Find the line with "50% karma penalty" in the entries below. Repeat it, every following line, and the line with "Unlock beautiful themes", exactly and with nothing added.

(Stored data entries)
▬▬▬▬▬▬

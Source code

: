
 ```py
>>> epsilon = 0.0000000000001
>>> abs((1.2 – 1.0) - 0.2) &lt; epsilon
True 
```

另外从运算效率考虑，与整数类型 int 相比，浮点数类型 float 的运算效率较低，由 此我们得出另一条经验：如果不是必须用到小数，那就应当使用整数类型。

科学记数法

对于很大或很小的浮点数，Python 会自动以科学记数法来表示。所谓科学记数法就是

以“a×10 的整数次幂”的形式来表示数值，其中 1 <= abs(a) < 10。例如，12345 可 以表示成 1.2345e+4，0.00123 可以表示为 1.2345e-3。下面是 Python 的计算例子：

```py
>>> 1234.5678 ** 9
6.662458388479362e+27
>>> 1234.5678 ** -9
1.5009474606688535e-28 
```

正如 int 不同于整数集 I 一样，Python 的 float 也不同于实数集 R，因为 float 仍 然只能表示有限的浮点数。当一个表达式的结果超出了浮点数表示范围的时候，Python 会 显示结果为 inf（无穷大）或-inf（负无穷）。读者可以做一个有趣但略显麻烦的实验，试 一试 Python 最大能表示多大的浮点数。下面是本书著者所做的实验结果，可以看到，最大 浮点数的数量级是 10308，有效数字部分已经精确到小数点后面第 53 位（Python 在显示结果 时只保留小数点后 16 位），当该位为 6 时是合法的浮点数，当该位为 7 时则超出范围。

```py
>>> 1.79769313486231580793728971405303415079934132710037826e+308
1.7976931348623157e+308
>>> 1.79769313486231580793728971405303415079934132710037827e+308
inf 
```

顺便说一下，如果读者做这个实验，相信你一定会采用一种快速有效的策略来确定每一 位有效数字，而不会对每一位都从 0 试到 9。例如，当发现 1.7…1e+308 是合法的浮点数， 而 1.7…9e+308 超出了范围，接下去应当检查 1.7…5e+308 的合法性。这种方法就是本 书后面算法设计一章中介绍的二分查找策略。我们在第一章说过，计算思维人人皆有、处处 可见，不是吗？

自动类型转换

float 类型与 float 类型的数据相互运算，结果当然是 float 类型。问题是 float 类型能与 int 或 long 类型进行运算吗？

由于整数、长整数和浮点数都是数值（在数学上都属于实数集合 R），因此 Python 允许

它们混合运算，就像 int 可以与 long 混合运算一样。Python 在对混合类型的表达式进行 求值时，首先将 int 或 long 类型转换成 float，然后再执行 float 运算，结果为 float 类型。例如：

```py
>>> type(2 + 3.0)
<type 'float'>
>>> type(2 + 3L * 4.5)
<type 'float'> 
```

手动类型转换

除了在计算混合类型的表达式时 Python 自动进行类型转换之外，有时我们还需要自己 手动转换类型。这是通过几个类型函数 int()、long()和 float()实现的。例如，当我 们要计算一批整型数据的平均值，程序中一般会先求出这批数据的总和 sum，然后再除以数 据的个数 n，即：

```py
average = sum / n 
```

▬▬▬▬▬▬

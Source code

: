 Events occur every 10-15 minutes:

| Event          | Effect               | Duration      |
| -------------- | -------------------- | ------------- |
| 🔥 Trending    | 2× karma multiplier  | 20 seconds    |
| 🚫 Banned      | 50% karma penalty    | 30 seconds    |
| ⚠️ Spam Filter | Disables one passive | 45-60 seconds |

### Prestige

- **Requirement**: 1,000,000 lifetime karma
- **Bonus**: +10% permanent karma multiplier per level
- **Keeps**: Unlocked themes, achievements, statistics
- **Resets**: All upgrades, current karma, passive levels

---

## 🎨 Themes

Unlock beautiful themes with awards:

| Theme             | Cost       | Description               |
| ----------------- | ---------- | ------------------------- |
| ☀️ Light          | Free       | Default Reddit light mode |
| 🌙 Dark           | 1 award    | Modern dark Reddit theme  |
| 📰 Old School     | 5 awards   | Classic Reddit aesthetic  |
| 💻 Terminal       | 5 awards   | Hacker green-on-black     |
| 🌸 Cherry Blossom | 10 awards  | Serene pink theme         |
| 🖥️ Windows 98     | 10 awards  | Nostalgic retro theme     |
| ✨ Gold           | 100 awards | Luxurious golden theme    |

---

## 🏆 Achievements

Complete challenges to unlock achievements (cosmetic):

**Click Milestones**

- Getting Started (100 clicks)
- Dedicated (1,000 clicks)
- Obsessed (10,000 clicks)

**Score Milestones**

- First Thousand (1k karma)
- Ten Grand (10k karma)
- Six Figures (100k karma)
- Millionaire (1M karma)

▬▬▬▬▬▬

* _Result of this task_
| 🚫 Banned      | 50% karma penalty    | 30 seconds    |
| ⚠️ Spam Filter | Disables one passive | 45-60 seconds |

### Prestige

- **Requirement**: 1,000,000 lifetime karma
- **Bonus**: +10% permanent karma multiplier per level
- **Keeps**: Unlocked themes, achievements, statistics
- **Resets**: All upgrades, current karma, passive levels

---

## 🎨 Themes

Unlock beautiful themes with awards:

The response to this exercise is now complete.